───── MATERIAL FOR THE TASK ─────

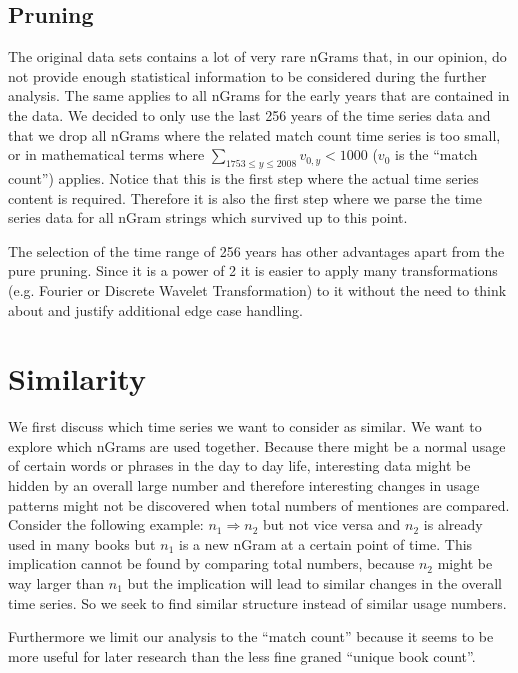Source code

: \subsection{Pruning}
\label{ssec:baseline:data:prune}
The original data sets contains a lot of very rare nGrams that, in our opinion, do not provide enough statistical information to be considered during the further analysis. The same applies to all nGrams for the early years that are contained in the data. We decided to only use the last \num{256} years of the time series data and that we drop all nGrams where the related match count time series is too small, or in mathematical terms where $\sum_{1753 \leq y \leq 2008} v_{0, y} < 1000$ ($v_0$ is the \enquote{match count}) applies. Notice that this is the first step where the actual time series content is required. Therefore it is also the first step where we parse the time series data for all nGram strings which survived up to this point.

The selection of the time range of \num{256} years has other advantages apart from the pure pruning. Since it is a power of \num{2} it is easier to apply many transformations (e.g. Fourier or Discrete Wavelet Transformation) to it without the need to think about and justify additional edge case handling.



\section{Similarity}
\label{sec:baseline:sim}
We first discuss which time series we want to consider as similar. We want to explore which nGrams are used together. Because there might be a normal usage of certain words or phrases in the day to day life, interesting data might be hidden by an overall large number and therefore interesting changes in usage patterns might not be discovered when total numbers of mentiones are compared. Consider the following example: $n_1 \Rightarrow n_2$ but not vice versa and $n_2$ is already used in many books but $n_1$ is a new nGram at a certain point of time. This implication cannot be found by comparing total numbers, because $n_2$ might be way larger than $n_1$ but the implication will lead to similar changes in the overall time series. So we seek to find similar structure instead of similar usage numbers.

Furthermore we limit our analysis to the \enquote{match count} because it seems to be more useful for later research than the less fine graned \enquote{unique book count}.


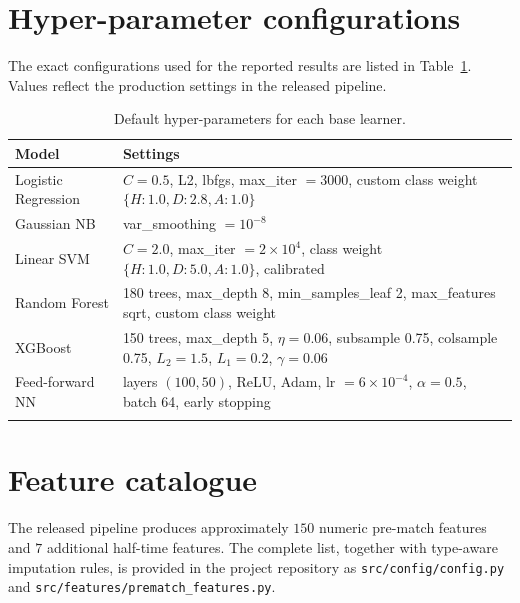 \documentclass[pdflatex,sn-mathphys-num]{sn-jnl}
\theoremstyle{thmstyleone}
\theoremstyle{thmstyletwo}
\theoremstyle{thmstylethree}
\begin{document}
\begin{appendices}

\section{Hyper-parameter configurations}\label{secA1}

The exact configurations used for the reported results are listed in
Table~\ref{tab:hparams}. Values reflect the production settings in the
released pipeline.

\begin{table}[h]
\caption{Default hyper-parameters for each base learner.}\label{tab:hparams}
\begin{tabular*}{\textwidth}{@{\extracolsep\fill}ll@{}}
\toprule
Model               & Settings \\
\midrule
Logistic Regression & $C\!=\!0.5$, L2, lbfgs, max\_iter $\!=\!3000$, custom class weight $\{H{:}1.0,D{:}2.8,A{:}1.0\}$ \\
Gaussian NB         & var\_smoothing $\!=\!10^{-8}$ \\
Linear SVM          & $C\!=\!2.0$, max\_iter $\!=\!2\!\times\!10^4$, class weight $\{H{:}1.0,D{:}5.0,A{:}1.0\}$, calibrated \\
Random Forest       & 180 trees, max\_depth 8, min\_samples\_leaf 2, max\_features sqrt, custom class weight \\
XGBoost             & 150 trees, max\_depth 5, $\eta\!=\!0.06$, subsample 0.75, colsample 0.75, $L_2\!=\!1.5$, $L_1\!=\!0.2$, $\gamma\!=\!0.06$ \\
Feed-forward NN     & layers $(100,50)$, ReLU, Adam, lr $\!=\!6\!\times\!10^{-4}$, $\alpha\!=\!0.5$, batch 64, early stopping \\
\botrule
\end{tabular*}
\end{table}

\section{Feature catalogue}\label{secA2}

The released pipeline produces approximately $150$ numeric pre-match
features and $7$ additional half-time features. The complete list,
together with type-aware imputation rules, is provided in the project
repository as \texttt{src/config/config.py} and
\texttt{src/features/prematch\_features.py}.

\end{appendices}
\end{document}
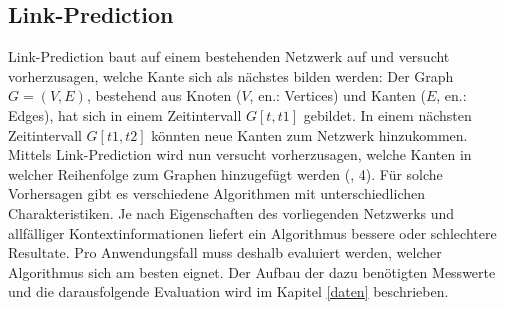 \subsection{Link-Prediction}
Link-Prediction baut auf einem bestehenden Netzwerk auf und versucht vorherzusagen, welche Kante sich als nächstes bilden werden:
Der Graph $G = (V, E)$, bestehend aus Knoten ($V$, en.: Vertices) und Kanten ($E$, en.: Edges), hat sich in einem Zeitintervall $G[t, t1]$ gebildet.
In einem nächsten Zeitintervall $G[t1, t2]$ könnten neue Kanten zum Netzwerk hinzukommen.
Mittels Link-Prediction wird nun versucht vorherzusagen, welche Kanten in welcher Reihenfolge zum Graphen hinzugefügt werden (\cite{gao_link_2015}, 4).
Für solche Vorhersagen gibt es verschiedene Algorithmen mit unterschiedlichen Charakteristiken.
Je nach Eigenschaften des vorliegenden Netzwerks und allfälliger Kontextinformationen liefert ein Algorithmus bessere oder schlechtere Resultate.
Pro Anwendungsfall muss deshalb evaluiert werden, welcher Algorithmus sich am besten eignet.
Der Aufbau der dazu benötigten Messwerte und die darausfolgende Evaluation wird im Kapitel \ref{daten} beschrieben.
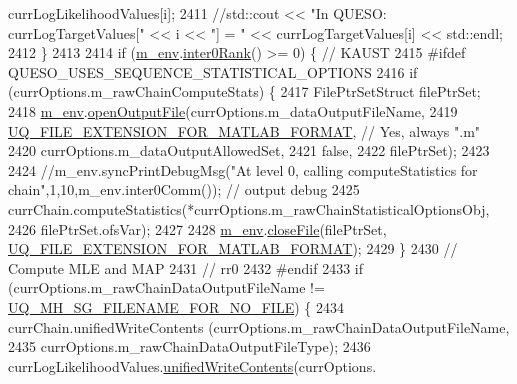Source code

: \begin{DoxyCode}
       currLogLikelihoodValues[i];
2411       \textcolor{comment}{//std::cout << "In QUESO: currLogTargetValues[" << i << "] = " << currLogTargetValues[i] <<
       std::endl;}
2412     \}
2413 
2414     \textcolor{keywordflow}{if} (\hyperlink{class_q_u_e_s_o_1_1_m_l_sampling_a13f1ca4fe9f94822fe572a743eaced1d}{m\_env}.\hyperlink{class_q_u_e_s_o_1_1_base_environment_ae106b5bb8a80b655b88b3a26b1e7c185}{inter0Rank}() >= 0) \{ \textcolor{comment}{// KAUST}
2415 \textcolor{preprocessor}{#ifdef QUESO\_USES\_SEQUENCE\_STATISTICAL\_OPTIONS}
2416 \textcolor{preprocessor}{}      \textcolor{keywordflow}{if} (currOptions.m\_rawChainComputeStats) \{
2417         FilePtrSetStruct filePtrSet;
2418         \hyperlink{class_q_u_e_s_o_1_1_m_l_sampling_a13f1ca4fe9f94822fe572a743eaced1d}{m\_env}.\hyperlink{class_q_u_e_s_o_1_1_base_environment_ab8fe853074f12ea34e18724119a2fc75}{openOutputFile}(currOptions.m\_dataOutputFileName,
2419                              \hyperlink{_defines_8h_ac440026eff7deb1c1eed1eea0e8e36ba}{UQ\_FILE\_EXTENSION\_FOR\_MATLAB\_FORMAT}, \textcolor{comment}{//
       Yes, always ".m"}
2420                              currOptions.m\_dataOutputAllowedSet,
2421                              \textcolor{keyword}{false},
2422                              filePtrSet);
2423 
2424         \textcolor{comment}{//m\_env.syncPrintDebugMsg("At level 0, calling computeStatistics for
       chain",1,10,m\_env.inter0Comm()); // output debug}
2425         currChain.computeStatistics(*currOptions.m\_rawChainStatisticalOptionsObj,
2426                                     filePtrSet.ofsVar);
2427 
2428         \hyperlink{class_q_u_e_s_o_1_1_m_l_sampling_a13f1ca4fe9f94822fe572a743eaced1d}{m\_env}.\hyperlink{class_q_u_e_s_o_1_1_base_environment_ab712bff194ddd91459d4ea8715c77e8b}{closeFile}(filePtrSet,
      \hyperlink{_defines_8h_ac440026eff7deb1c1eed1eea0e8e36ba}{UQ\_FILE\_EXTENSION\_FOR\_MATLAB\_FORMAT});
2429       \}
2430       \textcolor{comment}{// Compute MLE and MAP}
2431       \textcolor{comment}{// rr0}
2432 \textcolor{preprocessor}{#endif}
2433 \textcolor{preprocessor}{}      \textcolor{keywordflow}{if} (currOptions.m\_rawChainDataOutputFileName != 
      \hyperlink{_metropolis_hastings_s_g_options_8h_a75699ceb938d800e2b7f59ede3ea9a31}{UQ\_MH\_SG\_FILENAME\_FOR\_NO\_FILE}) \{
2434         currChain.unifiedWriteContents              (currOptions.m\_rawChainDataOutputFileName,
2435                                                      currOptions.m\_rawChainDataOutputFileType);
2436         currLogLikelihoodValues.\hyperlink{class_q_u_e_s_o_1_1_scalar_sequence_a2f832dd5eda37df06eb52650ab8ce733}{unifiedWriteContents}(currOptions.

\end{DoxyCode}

─────
───── MATERIAL FOR THE TASK ─────

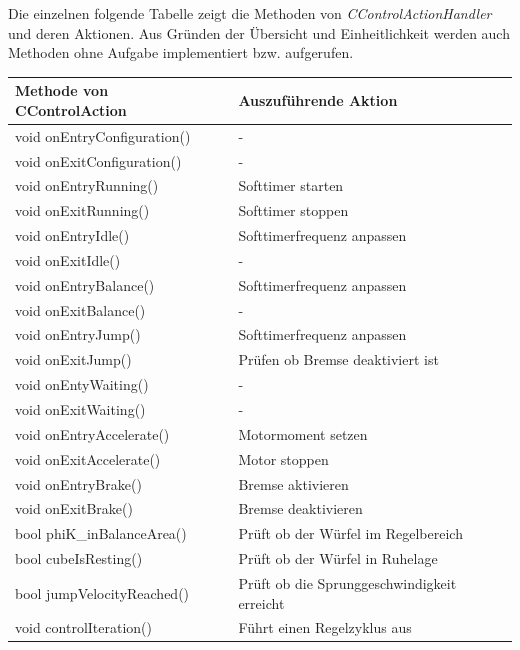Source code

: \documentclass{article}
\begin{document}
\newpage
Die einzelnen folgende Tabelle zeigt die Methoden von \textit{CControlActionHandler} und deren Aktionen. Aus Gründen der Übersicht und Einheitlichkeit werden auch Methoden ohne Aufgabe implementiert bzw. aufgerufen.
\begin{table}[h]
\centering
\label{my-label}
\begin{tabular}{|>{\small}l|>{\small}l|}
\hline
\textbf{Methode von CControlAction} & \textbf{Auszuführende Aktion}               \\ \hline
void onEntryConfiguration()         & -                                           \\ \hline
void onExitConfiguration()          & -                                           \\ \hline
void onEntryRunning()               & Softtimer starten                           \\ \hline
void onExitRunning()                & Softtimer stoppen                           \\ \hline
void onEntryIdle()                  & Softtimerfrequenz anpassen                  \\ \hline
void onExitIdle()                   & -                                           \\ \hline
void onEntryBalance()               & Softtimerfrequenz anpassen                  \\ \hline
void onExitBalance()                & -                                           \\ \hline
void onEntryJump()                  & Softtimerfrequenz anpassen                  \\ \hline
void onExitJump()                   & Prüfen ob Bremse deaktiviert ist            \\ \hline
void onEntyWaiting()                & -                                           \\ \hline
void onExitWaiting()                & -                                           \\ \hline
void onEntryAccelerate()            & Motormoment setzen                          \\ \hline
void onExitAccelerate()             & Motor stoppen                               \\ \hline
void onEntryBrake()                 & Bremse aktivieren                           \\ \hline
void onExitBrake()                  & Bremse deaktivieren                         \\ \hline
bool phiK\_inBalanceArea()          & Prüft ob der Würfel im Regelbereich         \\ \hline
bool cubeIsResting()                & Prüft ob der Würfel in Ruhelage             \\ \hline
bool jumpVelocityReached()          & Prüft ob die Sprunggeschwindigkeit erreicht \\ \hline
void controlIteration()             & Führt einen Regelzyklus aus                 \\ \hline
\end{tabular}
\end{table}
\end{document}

─────

*DIRECTIONS FOR THIS TASK*
What is wanted is a copy of every line in the listing that includes the word "label".

*WRITTEN RESPONSE*
\label{ssec:baseline:data:prune}
\label{sec:baseline:sim}
\section{Hyper-parameter configurations}\label{secA1}
\caption{Default hyper-parameters for each base learner.}\label{tab:hparams}
\section{Feature catalogue}\label{secA2}
\label{my-label}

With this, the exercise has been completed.